TASK ITEM ▸ Would you transcribe exactly the lines from the beginning of the records below through the line with "My first idea", both included, omitting the pictures?

[GIVEN DATA Boundary: Start]

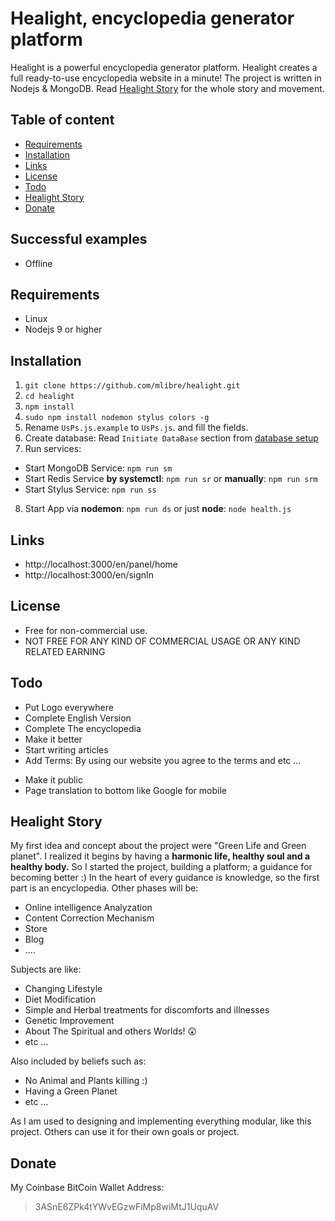 # Healight, encyclopedia generator platform
Healight is a powerful encyclopedia generator platform. Healight creates a full ready-to-use encyclopedia website in a minute!
The project is written in Nodejs & MongoDB. Read [Healight Story](#healight-story) for the whole story and movement.

## Table of content
+ [Requirements](#requirements)
+ [Installation](#installation)
+ [Links](#links)
+ [License](#license)
+ [Todo](#todo)
+ [Healight Story](#healight-story)
+ [Donate](#donate)

## Successful examples
+ Offline

## Requirements
+ Linux
+ Nodejs 9 or higher

## Installation
1. `git clone https://github.com/mlibre/healight.git`
2. `cd healight`
3. `npm install`
4. `sudo npm install nodemon stylus colors -g`
5. Rename `UsPs.js.example` to `UsPs.js`. and fill the fields.
6. Create database: Read `Initiate DataBase` section from [database setup](https://github.com/mlibre/healight/blob/master/related/projectStuff/setup/database.md)
7. Run services:
* Start MongoDB Service: `npm run sm`
* Start Redis Service **by systemctl**: `npm run sr` or **manually**: `npm run srm`
* Start Stylus Service: `npm run ss`
8. Start App via **nodemon**: `npm run ds` or just **node**: `node health.js` 

## Links
+ http://localhost:3000/en/panel/home
+ http://localhost:3000/en/signIn

## License
* Free for non-commercial use.
* NOT FREE FOR ANY KIND OF COMMERCIAL USAGE OR ANY KIND RELATED EARNING

## Todo
+ Put Logo everywhere
+ Complete English Version
+ Complete The encyclopedia
+ Make it better
+ Start writing articles
+ Add Terms: By using our website you agree to the terms and etc ...
* Make it public
* Page translation to bottom like Google for mobile

## Healight Story
My first idea and concept about the project were "Green Life and Green planet".
I realized it begins by having a **harmonic life, healthy soul and a healthy body.** So I started the project, building a platform; a guidance for becoming better :)
In the heart of every guidance is knowledge, so the first part is an encyclopedia. Other phases will be:
* Online intelligence Analyzation
* Content Correction Mechanism
* Store
* Blog
* ....

Subjects are like:
* Changing Lifestyle
* Diet Modification
* Simple and Herbal treatments for discomforts and illnesses
* Genetic Improvement
* About The Spiritual and others Worlds! :astonished: 
* etc ...

Also included by beliefs such as:
* No Animal and Plants killing :)
* Having a Green Planet
* etc ...

As I am used to designing and implementing everything modular, like this project. Others can use it for their own goals or project.

## Donate
My Coinbase BitCoin Wallet Address:
> 3ASnE6ZPk4tYWvEGzwFiMp8wiMtJ1UquAV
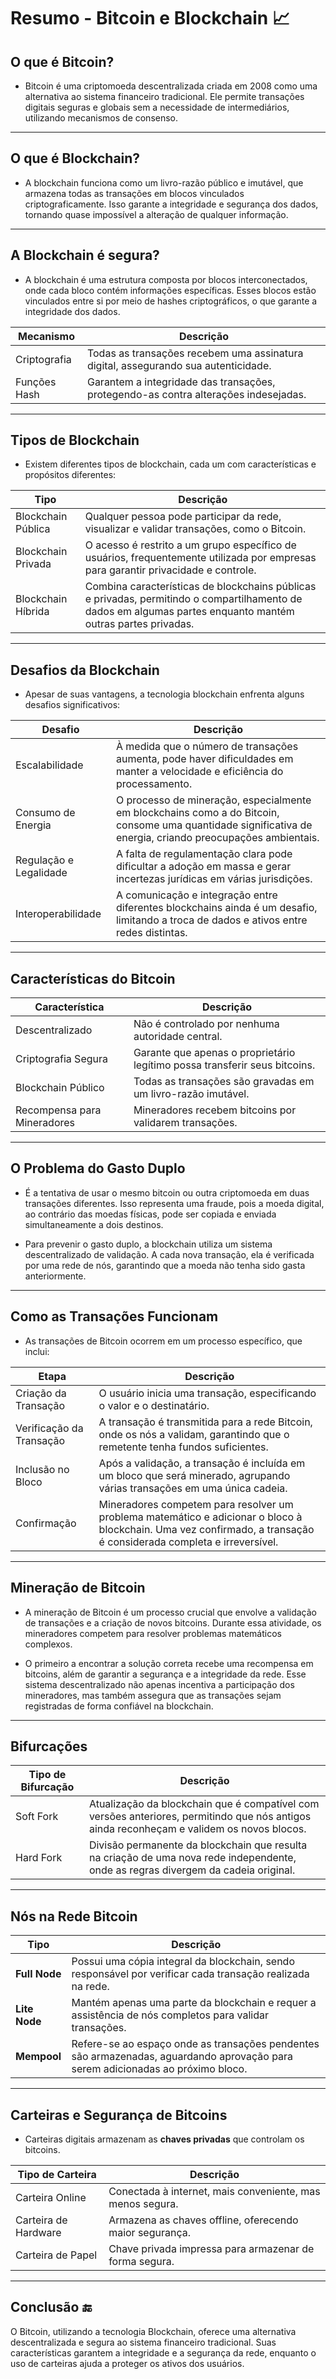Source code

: # Resumo - Bitcoin e Blockchain 📈

## O que é Bitcoin?

- Bitcoin é uma criptomoeda descentralizada criada em 2008 como uma alternativa ao sistema financeiro tradicional. Ele permite transações digitais seguras e globais sem a necessidade de intermediários, utilizando mecanismos de consenso.

---

## O que é Blockchain?

- A blockchain funciona como um livro-razão público e imutável, que armazena todas as transações em blocos vinculados criptograficamente. Isso garante a integridade e segurança dos dados, tornando quase impossível a alteração de qualquer informação.

---

## A Blockchain é segura?

- A blockchain é uma estrutura composta por blocos interconectados, onde cada bloco contém informações específicas. Esses blocos estão vinculados entre si por meio de hashes criptográficos, o que garante a integridade dos dados. 

| Mecanismo            | Descrição                                                       |
|----------------------|-----------------------------------------------------------------|
| Criptografia          | Todas as transações recebem uma assinatura digital, assegurando sua autenticidade. |
| Funções Hash          | Garantem a integridade das transações, protegendo-as contra alterações indesejadas. |

---

## Tipos de Blockchain

- Existem diferentes tipos de blockchain, cada um com características e propósitos diferentes:

| Tipo                   | Descrição                                                       |
|-----------------------|-----------------------------------------------------------------|
| Blockchain Pública     | Qualquer pessoa pode participar da rede, visualizar e validar transações, como o Bitcoin. |
| Blockchain Privada     | O acesso é restrito a um grupo específico de usuários, frequentemente utilizada por empresas para garantir privacidade e controle. |
| Blockchain Híbrida     | Combina características de blockchains públicas e privadas, permitindo o compartilhamento de dados em algumas partes enquanto mantém outras partes privadas. |

---

## Desafios da Blockchain

- Apesar de suas vantagens, a tecnologia blockchain enfrenta alguns desafios significativos:

| Desafio               | Descrição                                                       |
|-----------------------|-----------------------------------------------------------------|
| Escalabilidade        | À medida que o número de transações aumenta, pode haver dificuldades em manter a velocidade e eficiência do processamento. |
| Consumo de Energia     | O processo de mineração, especialmente em blockchains como a do Bitcoin, consome uma quantidade significativa de energia, criando preocupações ambientais. |
| Regulação e Legalidade | A falta de regulamentação clara pode dificultar a adoção em massa e gerar incertezas jurídicas em várias jurisdições. |
| Interoperabilidade     | A comunicação e integração entre diferentes blockchains ainda é um desafio, limitando a troca de dados e ativos entre redes distintas. |

---

## Características do Bitcoin

| Característica        | Descrição                                                       |
|-----------------------|-----------------------------------------------------------------|
| Descentralizado        | Não é controlado por nenhuma autoridade central.               |
| Criptografia Segura    | Garante que apenas o proprietário legítimo possa transferir seus bitcoins. |
| Blockchain Público     | Todas as transações são gravadas em um livro-razão imutável.    |
| Recompensa para Mineradores | Mineradores recebem bitcoins por validarem transações.            |

---

## O Problema do Gasto Duplo

-  É a tentativa de usar o mesmo bitcoin ou outra criptomoeda em duas transações diferentes. Isso representa uma fraude, pois a moeda digital, ao contrário das moedas físicas, pode ser copiada e enviada simultaneamente a dois destinos.

- Para prevenir o gasto duplo, a blockchain utiliza um sistema descentralizado de validação. A cada nova transação, ela é verificada por uma rede de nós, garantindo que a moeda não tenha sido gasta anteriormente.
---

## Como as Transações Funcionam

- As transações de Bitcoin ocorrem em um processo específico, que inclui:

| Etapa                  | Descrição                                                       |
|-----------------------|-----------------------------------------------------------------|
| Criação da Transação   | O usuário inicia uma transação, especificando o valor e o destinatário. |
| Verificação da Transação | A transação é transmitida para a rede Bitcoin, onde os nós a validam, garantindo que o remetente tenha fundos suficientes. |
| Inclusão no Bloco     | Após a validação, a transação é incluída em um bloco que será minerado, agrupando várias transações em uma única cadeia. |
| Confirmação           | Mineradores competem para resolver um problema matemático e adicionar o bloco à blockchain. Uma vez confirmado, a transação é considerada completa e irreversível. |

---

## Mineração de Bitcoin

- A mineração de Bitcoin é um processo crucial que envolve a validação de transações e a criação de novos bitcoins. Durante essa atividade, os mineradores competem para resolver problemas matemáticos complexos. 

- O primeiro a encontrar a solução correta recebe uma recompensa em bitcoins, além de garantir a segurança e a integridade da rede. Esse sistema descentralizado não apenas incentiva a participação dos mineradores, mas também assegura que as transações sejam registradas de forma confiável na blockchain.

---

## Bifurcações

| Tipo de Bifurcação     | Descrição                                                       |
|-----------------------|-----------------------------------------------------------------|
| Soft Fork              | Atualização da blockchain que é compatível com versões anteriores, permitindo que nós antigos ainda reconheçam e validem os novos blocos.      |
| Hard Fork              | Divisão permanente da blockchain que resulta na criação de uma nova rede independente, onde as regras divergem da cadeia original. |

---

## Nós na Rede Bitcoin

| Tipo       | Descrição                                                     |
|--------------------|--------------------------------------------------------------|
| **Full Node**      | Possui uma cópia integral da blockchain, sendo responsável por verificar cada transação realizada na rede. |
| **Lite Node**      | Mantém apenas uma parte da blockchain e requer a assistência de nós completos para validar transações. |
| **Mempool**        | Refere-se ao espaço onde as transações pendentes são armazenadas, aguardando aprovação para serem adicionadas ao próximo bloco. |


---

## Carteiras e Segurança de Bitcoins

- Carteiras digitais armazenam as **chaves privadas** que controlam os bitcoins.

| Tipo de Carteira       | Descrição                                                       |
|-----------------------|-----------------------------------------------------------------|
| Carteira Online        | Conectada à internet, mais conveniente, mas menos segura.       |
| Carteira de Hardware   | Armazena as chaves offline, oferecendo maior segurança.         |
| Carteira de Papel      | Chave privada impressa para armazenar de forma segura.          |

---

## Conclusão 🔚

O Bitcoin, utilizando a tecnologia Blockchain, oferece uma alternativa descentralizada e segura ao sistema financeiro tradicional. Suas características garantem a integridade e a segurança da rede, enquanto o uso de carteiras ajuda a proteger os ativos dos usuários.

[GIVEN DATA Boundary: End]

RESULT OF THIS TASK ▸
 # Healight, encyclopedia generator platform
Healight is a powerful encyclopedia generator platform. Healight creates a full ready-to-use encyclopedia website in a minute!
The project is written in Nodejs & MongoDB. Read [Healight Story](#healight-story) for the whole story and movement.

## Table of content
+ [Requirements](#requirements)
+ [Installation](#installation)
+ [Links](#links)
+ [License](#license)
+ [Todo](#todo)
+ [Healight Story](#healight-story)
+ [Donate](#donate)

## Successful examples
+ Offline

## Requirements
+ Linux
+ Nodejs 9 or higher

## Installation
1. `git clone https://github.com/mlibre/healight.git`
2. `cd healight`
3. `npm install`
4. `sudo npm install nodemon stylus colors -g`
5. Rename `UsPs.js.example` to `UsPs.js`. and fill the fields.
6. Create database: Read `Initiate DataBase` section from [database setup](https://github.com/mlibre/healight/blob/master/related/projectStuff/setup/database.md)
7. Run services:
* Start MongoDB Service: `npm run sm`
* Start Redis Service **by systemctl**: `npm run sr` or **manually**: `npm run srm`
* Start Stylus Service: `npm run ss`
8. Start App via **nodemon**: `npm run ds` or just **node**: `node health.js` 

## Links
+ http://localhost:3000/en/panel/home
+ http://localhost:3000/en/signIn

## License
* Free for non-commercial use.
* NOT FREE FOR ANY KIND OF COMMERCIAL USAGE OR ANY KIND RELATED EARNING

## Todo
+ Put Logo everywhere
+ Complete English Version
+ Complete The encyclopedia
+ Make it better
+ Start writing articles
+ Add Terms: By using our website you agree to the terms and etc ...
* Make it public
* Page translation to bottom like Google for mobile

## Healight Story
My first idea and concept about the project were "Green Life and Green planet".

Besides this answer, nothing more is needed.